概要と背景
ネバダ州は、昨年8月に発生したランサムウェア攻撃に関する詳細な事後報告書を公開しました。この報告書は、米国連邦政府機関によるサイバーセキュリティインシデントに関する数少ない完全に透明性の高い技術報告書であり、攻撃者の全ステップを詳述し、サイバーセキュリティインシデントへの対処方法の模範を示しています。
このインシデントは、60以上の州政府機関に影響を与え、ウェブサイトや電話システムからオンラインプラットフォームに至るまで、不可欠なサービスを混乱させました。しかし、28日後には、身代金を支払うことなく、影響を受けたサービスの復旧に必要なデータの90%を回復しました。
初期侵入の経緯
攻撃者が最初にシステムにアクセスしたのは5月14日でした。州の従業員がシステム管理ツールを使用する際に、トロイの木馬化されたバージョンをダウンロードしたことが原因です。報告書によると、この従業員はGoogleでシステム管理ツールを検索した際、正規のプロジェクトを装った不正なウェブサイトに誘導する悪意のある広告をクリックしてしまいました。
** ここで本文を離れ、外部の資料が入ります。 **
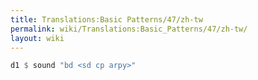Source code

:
 ```yaml
---
title: Translations:Basic Patterns/47/zh-tw
permalink: wiki/Translations:Basic_Patterns/47/zh-tw/
layout: wiki
---
```


``` Haskell
d1 $ sound "bd <sd cp arpy>"
```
この偽のウェブサイトは、マルウェアが仕込まれた管理ユーティリティを提供し、従業員のデバイスにバックドアを設置しました。脅威アクターは、WinSCP、Putty、RVTools、KeePass、LogMeIn、AnyDeskなどの人気のあるシステム管理ツールを装ったマルウェアを配布するために、検索広告を悪用するケースが増えています。これらのツールはシステム管理者を対象としているため、攻撃者はIT従業員を標的にすることで、ネットワーク上で特権的なアクセス権を得ることを狙っています。
攻撃者のネットワーク活動
マルウェアが実行されると、隠されたバックドアが設定され、ユーザーログイン時に自動的に攻撃者のインフラストラクチャに接続し、州の内部ネットワークへの永続的なリモートアクセスを可能にしました。6月26日には、Symantec Endpoint Protection(SEP)が悪意のあるツールを特定し、感染したワークステーションから隔離・削除しましたが、永続化メカニズムは残り、攻撃者は引き続き環境にアクセスできました。
攻撃者は、以下のような活動を行いました。
- 8月5日:商用リモート監視ソフトウェアをシステムにインストールし、画面記録とキーロギングを実行。
- 8月14日〜16日:セキュリティ制御を回避するためにカスタムの暗号化されたネットワークトンネルツールを展開し、複数のシステム間でリモートデスクトッププロトコル(RDP)セッションを確立。
- パスワード保管サーバーを含む重要なサーバー間で横方向の移動を行い、26のアカウントの資格情報を取得。
- 自身の行動を隠蔽するためにイベントログを消去。
- Mandiantのインシデント対応チームは、攻撃者が複数のシステムで26,408ファイルにアクセスしたことを確認し、機密情報を含む6部構成の.ZIPアーカイブを準備。ただし、データの外部流出や公開の証拠は見つからず。
- 8月24日:バックアップサーバーに認証し、すべてのバックアップボリュームを削除して復旧の可能性を無効化。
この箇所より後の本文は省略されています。